=== STORED DATA ===

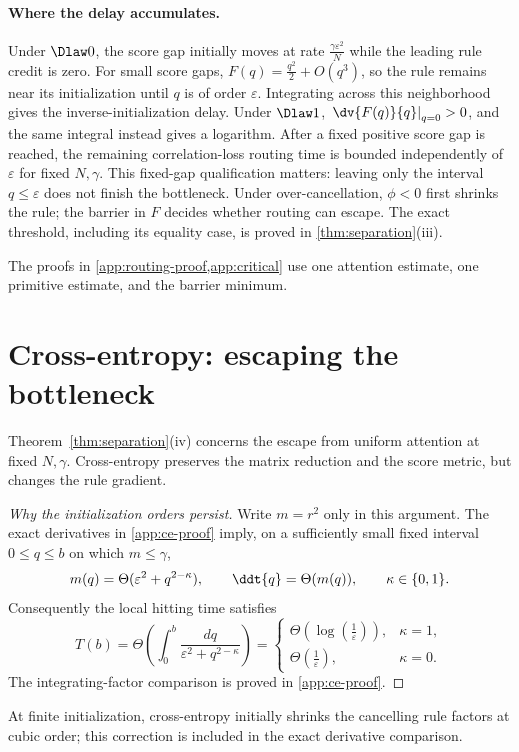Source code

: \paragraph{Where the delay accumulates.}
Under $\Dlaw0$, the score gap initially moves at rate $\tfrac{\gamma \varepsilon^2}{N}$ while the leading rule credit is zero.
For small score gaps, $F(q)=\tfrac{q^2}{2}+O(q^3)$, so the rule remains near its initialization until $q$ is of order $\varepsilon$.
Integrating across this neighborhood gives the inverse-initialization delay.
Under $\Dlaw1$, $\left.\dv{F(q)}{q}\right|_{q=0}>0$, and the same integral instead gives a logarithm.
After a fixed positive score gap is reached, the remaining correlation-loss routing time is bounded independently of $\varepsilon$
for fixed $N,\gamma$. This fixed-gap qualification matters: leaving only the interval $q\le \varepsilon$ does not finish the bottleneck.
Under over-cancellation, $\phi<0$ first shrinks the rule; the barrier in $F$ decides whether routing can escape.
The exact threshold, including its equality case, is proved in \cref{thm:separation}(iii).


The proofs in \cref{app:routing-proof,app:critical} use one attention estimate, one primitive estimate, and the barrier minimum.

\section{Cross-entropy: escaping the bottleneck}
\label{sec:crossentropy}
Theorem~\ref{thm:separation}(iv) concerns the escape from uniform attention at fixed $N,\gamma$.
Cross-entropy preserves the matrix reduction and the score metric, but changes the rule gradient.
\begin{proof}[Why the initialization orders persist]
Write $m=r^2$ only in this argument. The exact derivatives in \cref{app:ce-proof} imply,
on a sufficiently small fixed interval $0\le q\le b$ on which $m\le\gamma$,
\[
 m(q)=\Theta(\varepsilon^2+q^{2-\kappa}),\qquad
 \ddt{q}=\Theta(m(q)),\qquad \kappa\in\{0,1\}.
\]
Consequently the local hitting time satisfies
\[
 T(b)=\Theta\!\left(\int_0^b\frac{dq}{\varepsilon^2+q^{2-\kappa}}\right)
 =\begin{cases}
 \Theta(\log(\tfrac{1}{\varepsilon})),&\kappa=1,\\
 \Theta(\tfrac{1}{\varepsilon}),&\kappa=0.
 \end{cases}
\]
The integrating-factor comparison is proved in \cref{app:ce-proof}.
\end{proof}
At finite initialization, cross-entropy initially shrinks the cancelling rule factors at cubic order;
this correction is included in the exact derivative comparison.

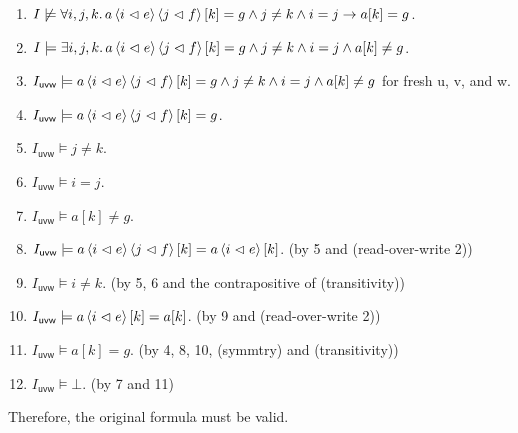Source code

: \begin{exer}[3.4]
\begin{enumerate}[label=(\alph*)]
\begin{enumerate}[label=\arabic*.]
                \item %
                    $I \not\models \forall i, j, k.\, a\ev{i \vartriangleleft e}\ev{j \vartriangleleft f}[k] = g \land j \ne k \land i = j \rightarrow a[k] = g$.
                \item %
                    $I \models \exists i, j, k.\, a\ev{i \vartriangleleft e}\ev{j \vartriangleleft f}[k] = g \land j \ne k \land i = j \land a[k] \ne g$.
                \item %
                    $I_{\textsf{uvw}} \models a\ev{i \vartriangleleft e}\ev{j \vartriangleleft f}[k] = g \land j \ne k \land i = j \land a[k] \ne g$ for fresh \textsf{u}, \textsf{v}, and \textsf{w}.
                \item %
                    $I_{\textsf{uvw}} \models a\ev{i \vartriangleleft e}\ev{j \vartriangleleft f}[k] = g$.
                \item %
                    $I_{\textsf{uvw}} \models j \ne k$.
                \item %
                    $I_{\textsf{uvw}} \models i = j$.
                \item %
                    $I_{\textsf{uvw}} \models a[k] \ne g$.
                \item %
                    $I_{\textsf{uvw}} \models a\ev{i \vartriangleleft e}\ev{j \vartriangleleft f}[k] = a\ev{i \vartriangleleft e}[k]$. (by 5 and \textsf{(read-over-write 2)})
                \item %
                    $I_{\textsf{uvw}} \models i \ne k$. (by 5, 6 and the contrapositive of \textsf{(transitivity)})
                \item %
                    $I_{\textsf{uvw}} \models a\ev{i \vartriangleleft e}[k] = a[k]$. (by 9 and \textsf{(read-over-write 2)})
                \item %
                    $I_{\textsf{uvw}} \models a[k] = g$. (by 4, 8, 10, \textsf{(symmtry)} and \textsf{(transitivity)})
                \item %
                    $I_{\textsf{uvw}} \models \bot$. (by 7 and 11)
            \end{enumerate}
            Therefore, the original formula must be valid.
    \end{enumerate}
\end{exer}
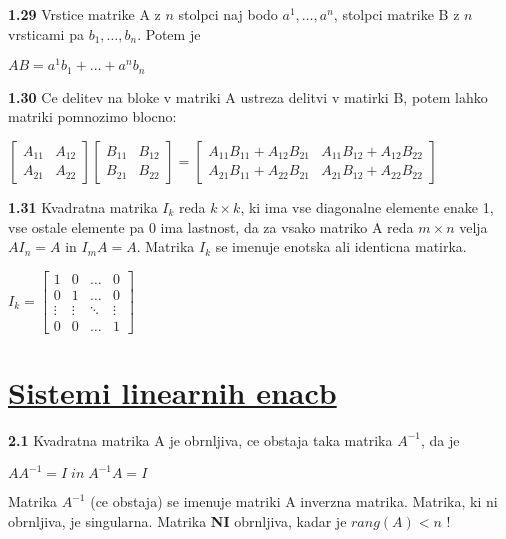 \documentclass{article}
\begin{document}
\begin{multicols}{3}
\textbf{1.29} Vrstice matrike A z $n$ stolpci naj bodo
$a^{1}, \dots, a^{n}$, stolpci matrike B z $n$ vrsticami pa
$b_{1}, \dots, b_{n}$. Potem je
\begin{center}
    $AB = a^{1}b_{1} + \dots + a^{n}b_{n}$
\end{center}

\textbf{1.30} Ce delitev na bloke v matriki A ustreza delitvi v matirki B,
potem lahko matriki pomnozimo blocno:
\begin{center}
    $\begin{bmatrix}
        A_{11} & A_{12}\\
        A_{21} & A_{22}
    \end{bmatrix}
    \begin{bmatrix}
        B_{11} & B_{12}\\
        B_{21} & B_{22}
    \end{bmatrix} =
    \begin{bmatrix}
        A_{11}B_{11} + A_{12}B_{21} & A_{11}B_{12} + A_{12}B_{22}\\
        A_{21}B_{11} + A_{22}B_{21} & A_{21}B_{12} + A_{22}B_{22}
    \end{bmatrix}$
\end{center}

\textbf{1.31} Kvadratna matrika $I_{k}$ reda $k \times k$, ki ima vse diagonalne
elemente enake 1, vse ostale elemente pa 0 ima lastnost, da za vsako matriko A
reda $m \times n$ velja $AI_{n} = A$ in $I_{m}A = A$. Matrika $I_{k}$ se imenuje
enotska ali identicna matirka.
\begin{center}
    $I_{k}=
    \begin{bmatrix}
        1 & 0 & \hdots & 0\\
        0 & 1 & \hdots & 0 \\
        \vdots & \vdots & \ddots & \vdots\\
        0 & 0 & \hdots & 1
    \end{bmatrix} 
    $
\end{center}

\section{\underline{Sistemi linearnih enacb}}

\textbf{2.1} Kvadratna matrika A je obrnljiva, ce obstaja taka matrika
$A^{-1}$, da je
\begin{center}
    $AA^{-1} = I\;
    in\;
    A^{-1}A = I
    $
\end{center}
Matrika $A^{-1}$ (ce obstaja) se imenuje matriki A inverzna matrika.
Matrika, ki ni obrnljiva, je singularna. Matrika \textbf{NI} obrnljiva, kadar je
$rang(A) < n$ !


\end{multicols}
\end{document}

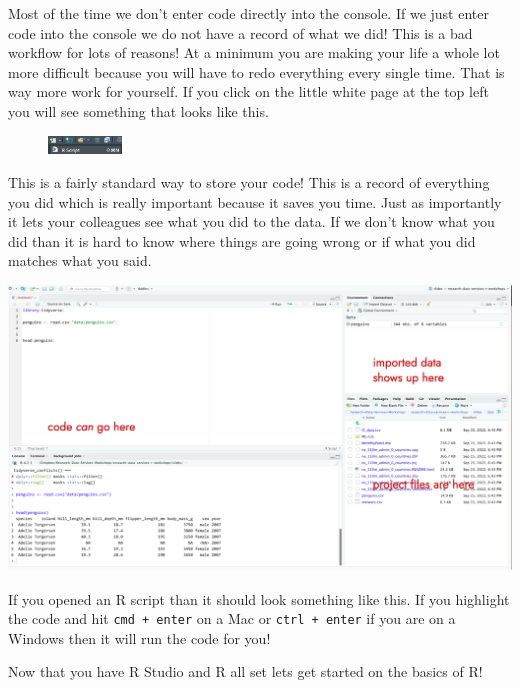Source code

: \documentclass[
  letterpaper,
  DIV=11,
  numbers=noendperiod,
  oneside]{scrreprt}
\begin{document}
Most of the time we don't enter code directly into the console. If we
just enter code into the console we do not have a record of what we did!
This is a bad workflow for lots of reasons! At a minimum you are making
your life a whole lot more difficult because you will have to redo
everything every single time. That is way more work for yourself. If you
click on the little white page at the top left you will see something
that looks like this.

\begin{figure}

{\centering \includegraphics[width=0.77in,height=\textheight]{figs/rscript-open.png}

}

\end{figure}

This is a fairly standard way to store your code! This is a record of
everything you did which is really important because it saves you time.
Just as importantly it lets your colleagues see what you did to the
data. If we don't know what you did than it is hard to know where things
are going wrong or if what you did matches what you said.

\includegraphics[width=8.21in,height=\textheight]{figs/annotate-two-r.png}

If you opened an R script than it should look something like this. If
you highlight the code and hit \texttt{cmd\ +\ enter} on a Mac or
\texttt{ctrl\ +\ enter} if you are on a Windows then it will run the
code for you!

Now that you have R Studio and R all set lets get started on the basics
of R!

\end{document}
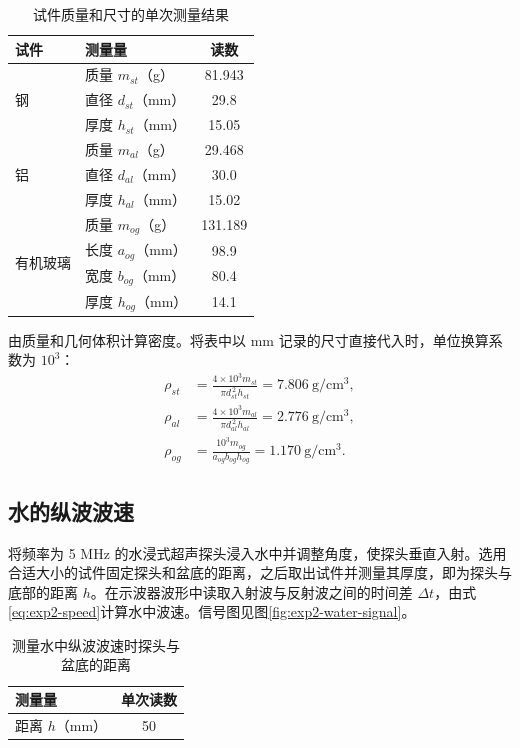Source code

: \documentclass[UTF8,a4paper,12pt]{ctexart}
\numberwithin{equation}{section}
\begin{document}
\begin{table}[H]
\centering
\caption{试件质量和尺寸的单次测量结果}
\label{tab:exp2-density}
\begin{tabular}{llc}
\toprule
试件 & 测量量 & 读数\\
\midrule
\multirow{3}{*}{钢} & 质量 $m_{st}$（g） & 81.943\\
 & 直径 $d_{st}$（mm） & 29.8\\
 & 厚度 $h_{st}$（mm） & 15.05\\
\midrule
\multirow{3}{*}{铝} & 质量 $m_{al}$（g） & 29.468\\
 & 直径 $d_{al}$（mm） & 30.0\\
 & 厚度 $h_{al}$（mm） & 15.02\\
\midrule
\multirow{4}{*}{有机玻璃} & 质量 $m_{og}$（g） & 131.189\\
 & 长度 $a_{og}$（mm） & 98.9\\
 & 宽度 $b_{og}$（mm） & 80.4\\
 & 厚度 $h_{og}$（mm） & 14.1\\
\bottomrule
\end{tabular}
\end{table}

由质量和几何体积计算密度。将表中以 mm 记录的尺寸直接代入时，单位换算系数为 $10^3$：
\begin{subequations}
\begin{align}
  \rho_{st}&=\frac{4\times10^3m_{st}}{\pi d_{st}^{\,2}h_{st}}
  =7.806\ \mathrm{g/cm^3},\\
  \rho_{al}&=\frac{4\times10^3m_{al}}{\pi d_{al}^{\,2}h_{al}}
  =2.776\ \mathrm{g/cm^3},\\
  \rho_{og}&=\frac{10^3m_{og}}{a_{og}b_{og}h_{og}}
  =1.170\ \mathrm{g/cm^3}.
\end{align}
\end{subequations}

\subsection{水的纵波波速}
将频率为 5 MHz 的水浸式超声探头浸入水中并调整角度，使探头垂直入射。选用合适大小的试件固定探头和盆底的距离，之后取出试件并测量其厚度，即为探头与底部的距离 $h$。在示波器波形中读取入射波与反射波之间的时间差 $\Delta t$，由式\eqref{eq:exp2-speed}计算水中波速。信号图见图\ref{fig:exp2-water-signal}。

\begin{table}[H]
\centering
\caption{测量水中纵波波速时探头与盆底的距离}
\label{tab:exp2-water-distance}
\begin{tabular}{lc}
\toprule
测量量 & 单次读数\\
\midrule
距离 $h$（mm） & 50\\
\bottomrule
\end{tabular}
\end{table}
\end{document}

===

**WHAT YOU HAVE TO DO**
Answer with a single number: the count of lines in the records that contain "land".

**RESPONSE FOR THIS EXERCISE**
3